近年来的研究表明,支气管内超声引导经支气管针吸活检术(EBUS-TBNA)是一种新的技术,与传统的 EBUS-TBNA 相比,可提高经支气管超声引导的经支气管纵隔冷冻活检术(EBUS-TMC)对纵隔病变的诊断价值。本系统评价和荟萃分析旨在评估 EBUS-TMC 与 EBUS-TBNA 相比的诊断效果和并发症,从而探讨这种新技术在增强纵隔病变诊断能力方面的潜力。
通过检索 PubMed、Embase 和 Google Scholar 数据库,对从成立到 2023 年 12 月 31 日发表的文章进行了全面的文献回顾。本综述的目的是评估 EBUS-TMC 在诊断纵隔疾病中的应用,并使用 QUADAS-2 工具评估每项研究的质量。使用逆方差加权对诊断效果估计值进行荟萃分析。此外,还对该程序相关并发症进行了全面分析。

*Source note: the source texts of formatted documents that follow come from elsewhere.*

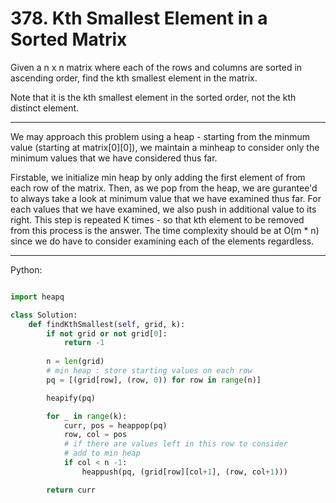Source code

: # 378. Kth Smallest Element in a Sorted Matrix

Given a n x n matrix where each of the rows and columns are sorted in ascending
order, find the kth smallest element in the matrix.

Note that it is the kth smallest element in the sorted order, not the kth
distinct element.

---

We may approach this problem using a heap - starting from the minmum value
(starting at matrix[0][0]), we maintain a minheap to consider only the minimum
values that we have considered thus far.

Firstable, we initialize min heap by only adding the first element of from each
row of the matrix. Then, as we pop from the heap, we are gurantee'd to always
take a look at minimum value that we have examined thus far. For each values
that we have examined, we also push in additional value to its right. This step
is repeated K times - so that kth element to be removed from this process is
the answer. The time complexity should be at O(m * n) since we do have to
consider examining each of the elements regardless.

---

Python:

```python

import heapq

class Solution:
    def findKthSmallest(self, grid, k):
        if not grid or not grid[0]:
            return -1
        
        n = len(grid)
        # min heap : store starting values on each row
        pq = [(grid[row], (row, 0)) for row in range(n)]

        heapify(pq)

        for _ in range(k):
            curr, pos = heappop(pq)
            row, col = pos
            # if there are values left in this row to consider
            # add to min heap
            if col < n -1:
                heappush(pq, (grid[row][col+1], (row, col+1)))

        return curr
```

荟萃分析纳入了 10 项共 538 例患者的研究。荟萃分析结果表明,EBUS-TMC 的总体诊断率为 89.59%(482/538),而 EBUS-TBNA 的诊断率为 77.13%(415/538)。计算的逆方差加权优势比为 2.63(95%置信区间,1.86-3.72;p < 0.0001),I2 值为 11%,表明两种技术之间存在统计学差异。相关并发症包括气胸、纵隔气肿、纵隔炎和出血,发生率分别为 0.74%(4/538)、0.37%(2/538)、0.0%(0/538)和 1.12%(6/538)。此外,漏斗图未显示明显的发表偏倚。进一步的亚组分析显示,EBUS-TMC 对淋巴瘤(86.36%比 27.27%,p = 0.0006)和良性疾病(87.62%比 60.00%,p < 0.0001)的诊断价值有显著提高。
对现有研究的综述表明,EBUS-TMC 与 EBUS-TBNA 相比,提高了整体诊断效果,特别是在诊断良性疾病和淋巴瘤方面。该操作没有任何严重的并发症。